Aufbrechen der Probe
Um DNA zu extrahieren, muss zunächst die biologische Probe , um gebrochen zu werden geöffnet. Laboratories tun dies mit Spezialmaschinen , die die Probe vibrieren bei hohen Geschwindigkeiten.
Zu Hause können Sie einen Mixer zu verwenden. Sie können DNA von Kakerlaken oder Gras aus Ihrem Vorgarten zu extrahieren. Fügen Sie eine halbe Tasse Probe und eine Prise Salz auf eine Tasse Wasser und mischen Sie für 15 Sekunden bei hoher Geschwindigkeit. Das Salz wird schließlich helfen, schalten Sie die Flüssigkeit DNA in eine feste Form , eine so genannte Niederschlag .
Trennung der DNA Nucleus
Jede lebende Zelle ist umgeben von einer Lipidmembran , eine Art Sack. Innerhalb dieser Sack ist eine zweite Lipid- Membran. Der zweite Sack enthält die DNA, die Sie nach. Sie müssen diese zwei Säcke zu trennen. Ein Reinigungsmittel wird das tun . Laboratories verwenden eine Vielzahl von Chemikalien, um das Gleiche zu tun . Belasten Sie Ihre Probe , fügen Sie zwei Esslöffel Waschmittel und lassen Sie stehen für fünf bis zehn Minuten. Setzen Sie diese Mischung in Reagenzgläser oder andere Glasbehälter , die jeweils etwa ein Drittel voll.
Befreiung der Nucleus
Der Kern der DNA durch Proteine, die sind geschützt geformt und um ihn herum gefaltet. Um diesen Kern zu trennen , müssen Sie durch die Schutzschicht von Proteinen geschnitten. Sie tun das mit Enzymen . Fleischklopfer , Ananassaft, oder die Lösung, die Kontaktlinsen reinigt geben Ihnen die notwendigen Enzyme . Fügen Sie eine Prise Fleischklopfer jedem Teströhrchen und vorsichtig umrühren . Laboratories haben zahlreiche anspruchsvolle Sorten von Enzymen zur Verfügung.
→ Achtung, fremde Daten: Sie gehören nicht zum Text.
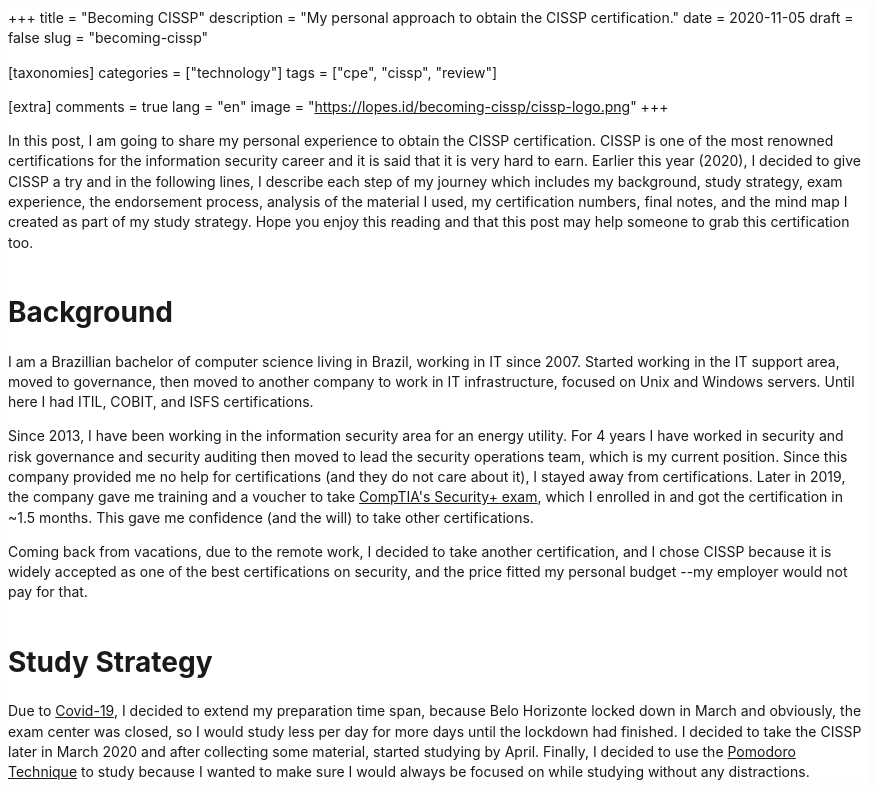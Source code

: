 +++
title = "Becoming CISSP"
description = "My personal approach to obtain the CISSP certification."
date = 2020-11-05
draft = false
slug = "becoming-cissp"

[taxonomies]
categories = ["technology"]
tags = ["cpe", "cissp", "review"]

[extra]
comments = true
lang = "en"
image = "https://lopes.id/becoming-cissp/cissp-logo.png"
+++

In this post, I am going to share my personal experience to obtain the CISSP certification.  CISSP is one of the most renowned certifications for the information security career and it is said that it is very hard to earn.  Earlier this year (2020), I decided to give CISSP a try and in the following lines, I describe each step of my journey which includes my background, study strategy, exam experience, the endorsement process, analysis of the material I used, my certification numbers, final notes, and the mind map I created as part of my study strategy. Hope you enjoy this reading and that this post may help someone to grab this certification too.


# Background
I am a Brazillian bachelor of computer science living in Brazil, working in IT since 2007.  Started working in the IT support area, moved to governance, then moved to another company to work in IT infrastructure, focused on Unix and Windows servers.  Until here I had ITIL, COBIT, and ISFS certifications.

Since 2013, I have been working in the information security area for an energy utility.  For 4 years I have worked in security and risk governance and security auditing then moved to lead the security operations team, which is my current position.  Since this company provided me no help for certifications (and they do not care about it), I stayed away from certifications.  Later in 2019, the company gave me training and a voucher to take [CompTIA's Security+ exam](https://lopes.id/comptia-security-plus/), which I enrolled in and got the certification in ~1.5 months.  This gave me confidence (and the will) to take other certifications.

Coming back from vacations, due to the remote work, I decided to take another certification, and I chose CISSP because it is widely accepted as one of the best certifications on security, and the price fitted my personal budget --my employer would not pay for that.


# Study Strategy
Due to [Covid-19](https://en.wikipedia.org/wiki/Coronavirus_disease_2019), I decided to extend my preparation time span, because Belo Horizonte locked down in March and obviously, the exam center was closed, so I would study less per day for more days until the lockdown had finished.  I decided to take the CISSP later in March 2020 and after collecting some material, started studying by April.  Finally, I decided to use the [Pomodoro Technique](https://en.wikipedia.org/wiki/Pomodoro_Technique) to study because I wanted to make sure I would always be focused on while studying without any distractions.
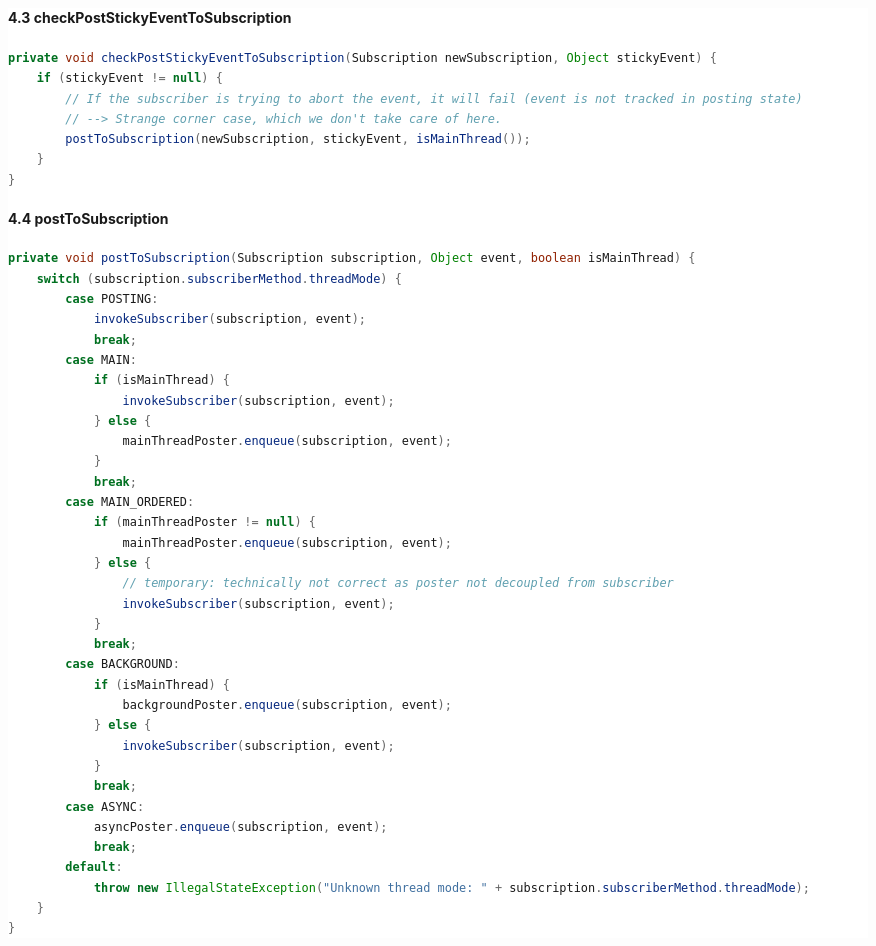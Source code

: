 #### 4.3 checkPostStickyEventToSubscription

```java
private void checkPostStickyEventToSubscription(Subscription newSubscription, Object stickyEvent) {
    if (stickyEvent != null) {
        // If the subscriber is trying to abort the event, it will fail (event is not tracked in posting state)
        // --> Strange corner case, which we don't take care of here.
        postToSubscription(newSubscription, stickyEvent, isMainThread());
    }
}
```

#### 4.4 postToSubscription

```java
private void postToSubscription(Subscription subscription, Object event, boolean isMainThread) {
    switch (subscription.subscriberMethod.threadMode) {
        case POSTING:
            invokeSubscriber(subscription, event);
            break;
        case MAIN:
            if (isMainThread) {
                invokeSubscriber(subscription, event);
            } else {
                mainThreadPoster.enqueue(subscription, event);
            }
            break;
        case MAIN_ORDERED:
            if (mainThreadPoster != null) {
                mainThreadPoster.enqueue(subscription, event);
            } else {
                // temporary: technically not correct as poster not decoupled from subscriber
                invokeSubscriber(subscription, event);
            }
            break;
        case BACKGROUND:
            if (isMainThread) {
                backgroundPoster.enqueue(subscription, event);
            } else {
                invokeSubscriber(subscription, event);
            }
            break;
        case ASYNC:
            asyncPoster.enqueue(subscription, event);
            break;
        default:
            throw new IllegalStateException("Unknown thread mode: " + subscription.subscriberMethod.threadMode);
    }
}
```
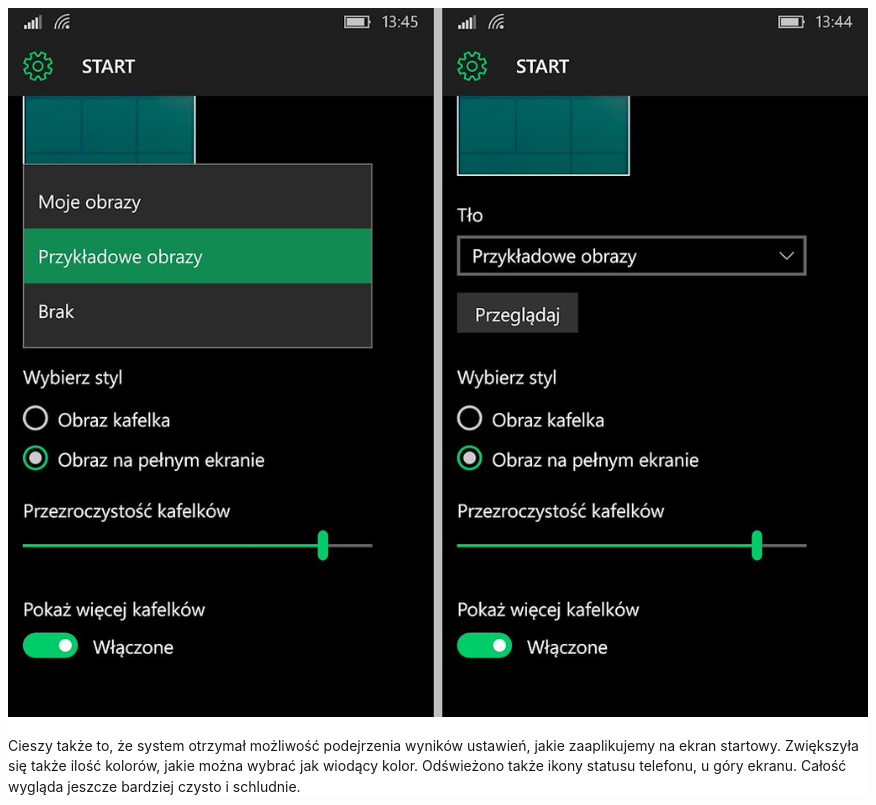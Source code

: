 ![desk](https://raw.githubusercontent.com/djfoxer/djfoxer.github.io/master/_img/2015-1-13-_76_/g_-_-x-_-_-_x20151202185444_0.jpg)



Cieszy także to, że system otrzymał możliwość podejrzenia wyników ustawień, jakie zaaplikujemy na ekran startowy. Zwiększyła się także ilość kolorów, jakie można wybrać jak wiodący kolor.
Odświeżono także ikony statusu telefonu, u góry ekranu. Całość wygląda jeszcze bardziej czysto i schludnie.


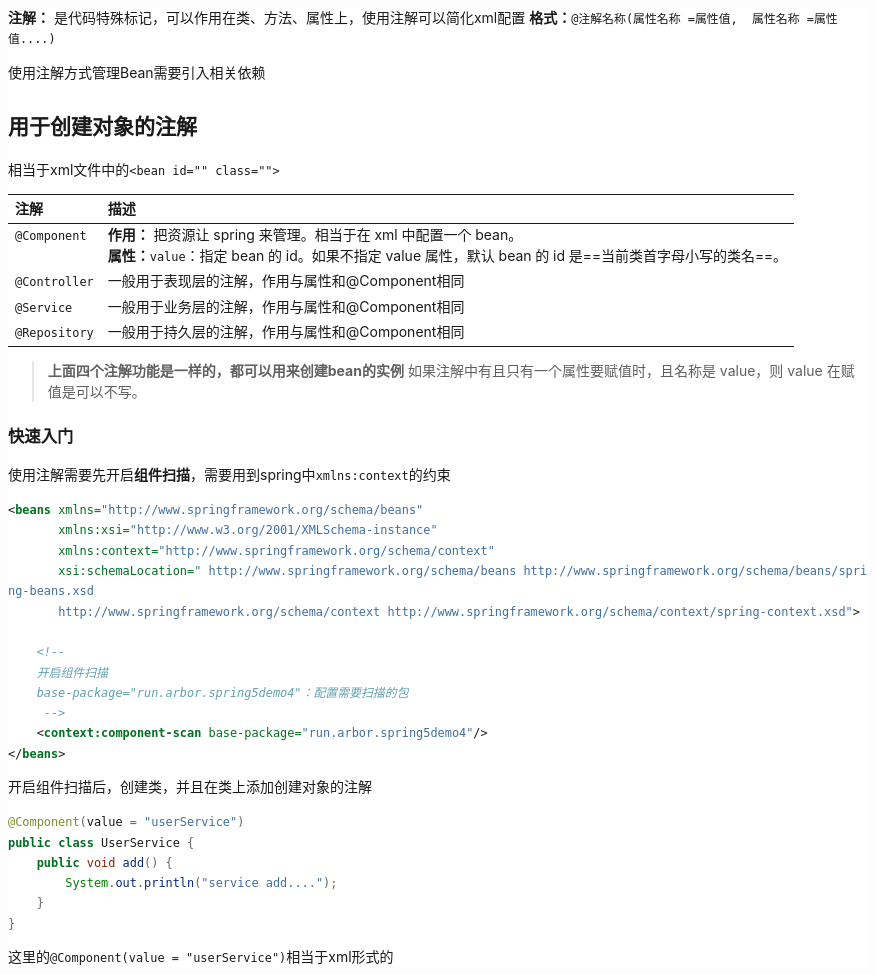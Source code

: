 **注解：** 是代码特殊标记，可以作用在类、方法、属性上，使用注解可以简化xml配置
**格式：**`@注解名称(属性名称 =属性值,  属性名称 =属性值....)`

使用注解方式管理Bean需要引入相关依赖

## 用于创建对象的注解

相当于xml文件中的`<bean id="" class="">`

| 注解          | 描述                                                         |
| :------------ | :----------------------------------------------------------- |
| `@Component`  | **作用：** 把资源让 spring 来管理。相当于在 xml 中配置一个 bean。<br/>**属性：**`value`：指定 bean 的 id。如果不指定 value 属性，默认 bean 的 id 是==当前类首字母小写的类名==。 |
| `@Controller` | 一般用于表现层的注解，作用与属性和@Component相同             |
| `@Service`    | 一般用于业务层的注解，作用与属性和@Component相同             |
| `@Repository` | 一般用于持久层的注解，作用与属性和@Component相同             |

>  **上面四个注解功能是一样的，都可以用来创建bean的实例**
>  如果注解中有且只有一个属性要赋值时，且名称是 value，则 value 在赋值是可以不写。

### 快速入门
使用注解需要先开启**组件扫描**，需要用到spring中`xmlns:context`的约束

```xml
<beans xmlns="http://www.springframework.org/schema/beans"
       xmlns:xsi="http://www.w3.org/2001/XMLSchema-instance"
       xmlns:context="http://www.springframework.org/schema/context"
       xsi:schemaLocation=" http://www.springframework.org/schema/beans http://www.springframework.org/schema/beans/spring-beans.xsd
       http://www.springframework.org/schema/context http://www.springframework.org/schema/context/spring-context.xsd">

    <!-- 
    开启组件扫描
	base-package="run.arbor.spring5demo4"：配置需要扫描的包		
	 -->
    <context:component-scan base-package="run.arbor.spring5demo4"/>
</beans>
```

开启组件扫描后，创建类，并且在类上添加创建对象的注解

```java
@Component(value = "userService")
public class UserService {
    public void add() {
        System.out.println("service add....");
    }
}
```

这里的`@Component(value = "userService")`相当于xml形式的
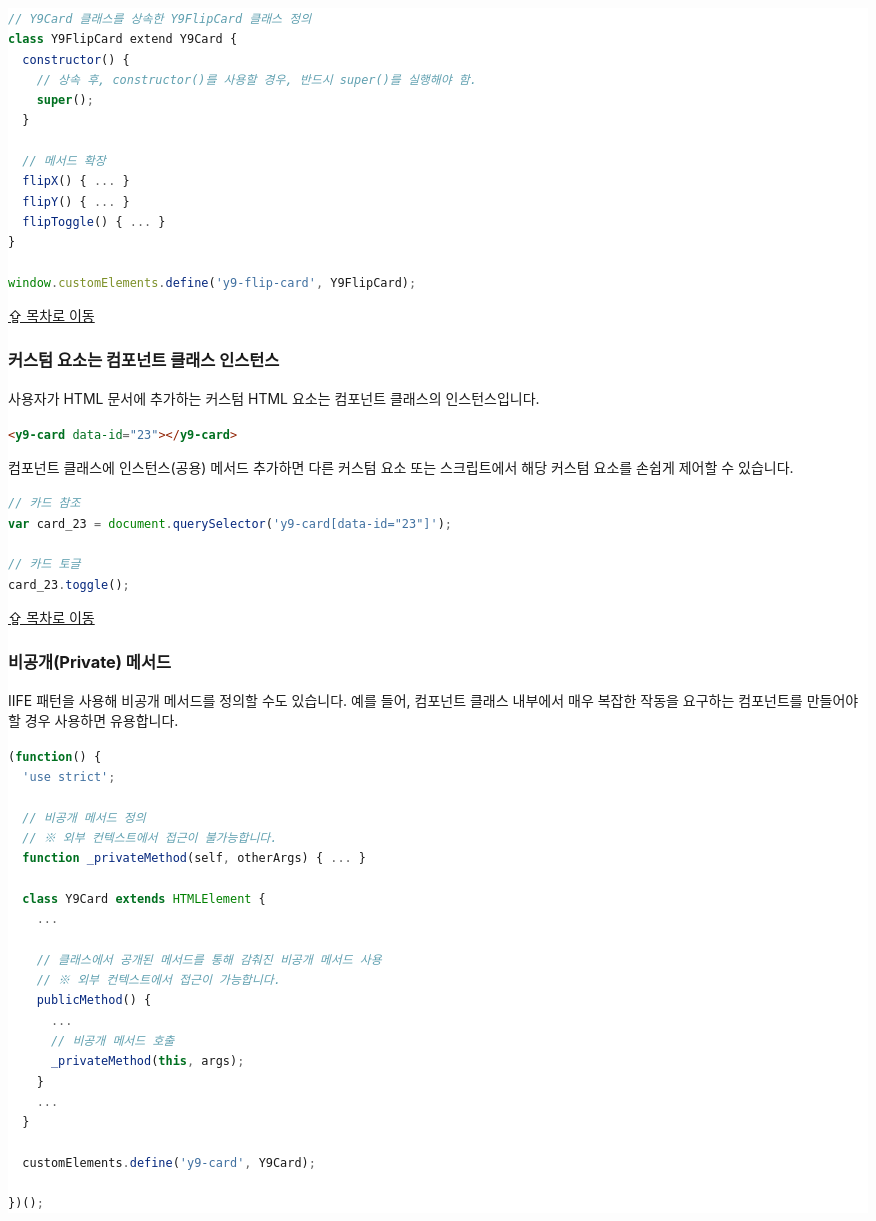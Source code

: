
 ```js
// Y9Card 클래스를 상속한 Y9FlipCard 클래스 정의
class Y9FlipCard extend Y9Card {
  constructor() {
    // 상속 후, constructor()를 사용할 경우, 반드시 super()를 실행해야 함.
    super();
  }

  // 메서드 확장
  flipX() { ... }
  flipY() { ... }
  flipToggle() { ... }
}

window.customElements.define('y9-flip-card', Y9FlipCard);
```

[⇪ 목차로 이동](#목차)

### 커스텀 요소는 컴포넌트 클래스 인스턴스

사용자가 HTML 문서에 추가하는 커스텀 HTML 요소는 컴포넌트 클래스의 인스턴스입니다.

```html
<y9-card data-id="23"></y9-card>
```

컴포넌트 클래스에 인스턴스(공용) 메서드 추가하면 다른 커스텀 요소 또는 스크립트에서 해당 커스텀 요소를 손쉽게 제어할 수 있습니다.

```js
// 카드 참조
var card_23 = document.querySelector('y9-card[data-id="23"]');

// 카드 토글
card_23.toggle();
```

[⇪ 목차로 이동](#목차)

### 비공개(Private) 메서드

IIFE 패턴을 사용해 비공개 메서드를 정의할 수도 있습니다.
예를 들어, 컴포넌트 클래스 내부에서 매우 복잡한 작동을 요구하는 컴포넌트를 만들어야 할 경우 사용하면 유용합니다.

```js
(function() {
  'use strict';

  // 비공개 메서드 정의
  // ※ 외부 컨텍스트에서 접근이 불가능합니다.
  function _privateMethod(self, otherArgs) { ... }

  class Y9Card extends HTMLElement {
    ...

    // 클래스에서 공개된 메서드를 통해 감춰진 비공개 메서드 사용
    // ※ 외부 컨텍스트에서 접근이 가능합니다.
    publicMethod() {
      ...
      // 비공개 메서드 호출
      _privateMethod(this, args);
    }
    ...
  }

  customElements.define('y9-card', Y9Card);

})();
```
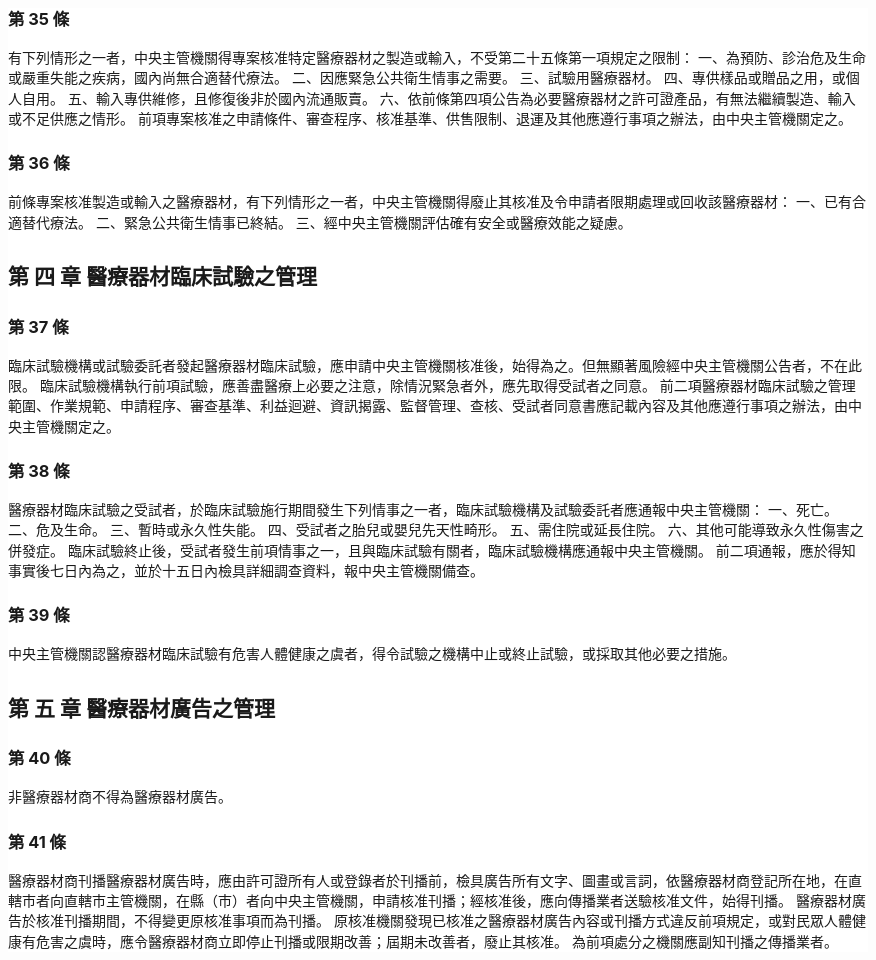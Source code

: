 ### 第 35 條

有下列情形之一者，中央主管機關得專案核准特定醫療器材之製造或輸入，不受第二十五條第一項規定之限制：
一、為預防、診治危及生命或嚴重失能之疾病，國內尚無合適替代療法。
二、因應緊急公共衛生情事之需要。
三、試驗用醫療器材。
四、專供樣品或贈品之用，或個人自用。
五、輸入專供維修，且修復後非於國內流通販賣。
六、依前條第四項公告為必要醫療器材之許可證產品，有無法繼續製造、輸入或不足供應之情形。
前項專案核准之申請條件、審查程序、核准基準、供售限制、退運及其他應遵行事項之辦法，由中央主管機關定之。

### 第 36 條

前條專案核准製造或輸入之醫療器材，有下列情形之一者，中央主管機關得廢止其核准及令申請者限期處理或回收該醫療器材：
一、已有合適替代療法。
二、緊急公共衛生情事已終結。
三、經中央主管機關評估確有安全或醫療效能之疑慮。

##    第 四 章 醫療器材臨床試驗之管理

### 第 37 條

臨床試驗機構或試驗委託者發起醫療器材臨床試驗，應申請中央主管機關核准後，始得為之。但無顯著風險經中央主管機關公告者，不在此限。
臨床試驗機構執行前項試驗，應善盡醫療上必要之注意，除情況緊急者外，應先取得受試者之同意。
前二項醫療器材臨床試驗之管理範圍、作業規範、申請程序、審查基準、利益迴避、資訊揭露、監督管理、查核、受試者同意書應記載內容及其他應遵行事項之辦法，由中央主管機關定之。

### 第 38 條

醫療器材臨床試驗之受試者，於臨床試驗施行期間發生下列情事之一者，臨床試驗機構及試驗委託者應通報中央主管機關：
一、死亡。
二、危及生命。
三、暫時或永久性失能。
四、受試者之胎兒或嬰兒先天性畸形。
五、需住院或延長住院。
六、其他可能導致永久性傷害之併發症。
臨床試驗終止後，受試者發生前項情事之一，且與臨床試驗有關者，臨床試驗機構應通報中央主管機關。
前二項通報，應於得知事實後七日內為之，並於十五日內檢具詳細調查資料，報中央主管機關備查。

### 第 39 條

中央主管機關認醫療器材臨床試驗有危害人體健康之虞者，得令試驗之機構中止或終止試驗，或採取其他必要之措施。

##    第 五 章 醫療器材廣告之管理

### 第 40 條

非醫療器材商不得為醫療器材廣告。

### 第 41 條

醫療器材商刊播醫療器材廣告時，應由許可證所有人或登錄者於刊播前，檢具廣告所有文字、圖畫或言詞，依醫療器材商登記所在地，在直轄市者向直轄市主管機關，在縣（市）者向中央主管機關，申請核准刊播；經核准後，應向傳播業者送驗核准文件，始得刊播。
醫療器材廣告於核准刊播期間，不得變更原核准事項而為刊播。
原核准機關發現已核准之醫療器材廣告內容或刊播方式違反前項規定，或對民眾人體健康有危害之虞時，應令醫療器材商立即停止刊播或限期改善；屆期未改善者，廢止其核准。
為前項處分之機關應副知刊播之傳播業者。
Drehen Flüssig -DNA in DNA- Massiv
Ihre DNA ist jetzt in flüssiger Form . DNA bleibt in Wasser gelöst.
DNA nicht in Alkohol auflösen . Alkohol führt dazu, dass DNA in einer festen Form zusammen kommen, ein Prozess namens Ausfällen . Wie es das tut , wird der Alkohol das Salz , die Sie zuvor hinzugefügt hat.
Langsam gießen Alkohol (70 bis 95 Prozent Ethyl-oder Isopropyl- Alkohol) auf der Innenseite der Röhrchen oder einen anderen Behälter . Wenn Sie eine Mischung , die 50 Prozent Wasser und 50 Prozent Alkohol haben , zu stoppen.
Long, wird faserig DNA-Moleküle beginnen, auf die Alkohol steigen. Wie sie das tun, werden die Stränge zusammenkommen , bilden faden Klumpen . Du wirst sehen, sie zu sammeln , wo das Wasser trifft den Alkohol.
Sie haben erfolgreich extrahierten DNA.
Laboratories normalerweise verwenden eine Zentrifuge zur Beschleunigung dieses Stadium , aber das Ergebnis ist das gleiche.
Sie können einen Strohhalm verwenden, um die DNA , die Sie unter einem Mikroskop untersuchen können , wenn Sie möchten zu sammeln.
DNA Bestätigung
Laboratories nutzen UV-Licht besser sehen die DNA. Sie verwenden einen Fluoreszenzfarbstoff , der mit DNA oder einem Gel , das Ethidiumbromid enthält, reagiert .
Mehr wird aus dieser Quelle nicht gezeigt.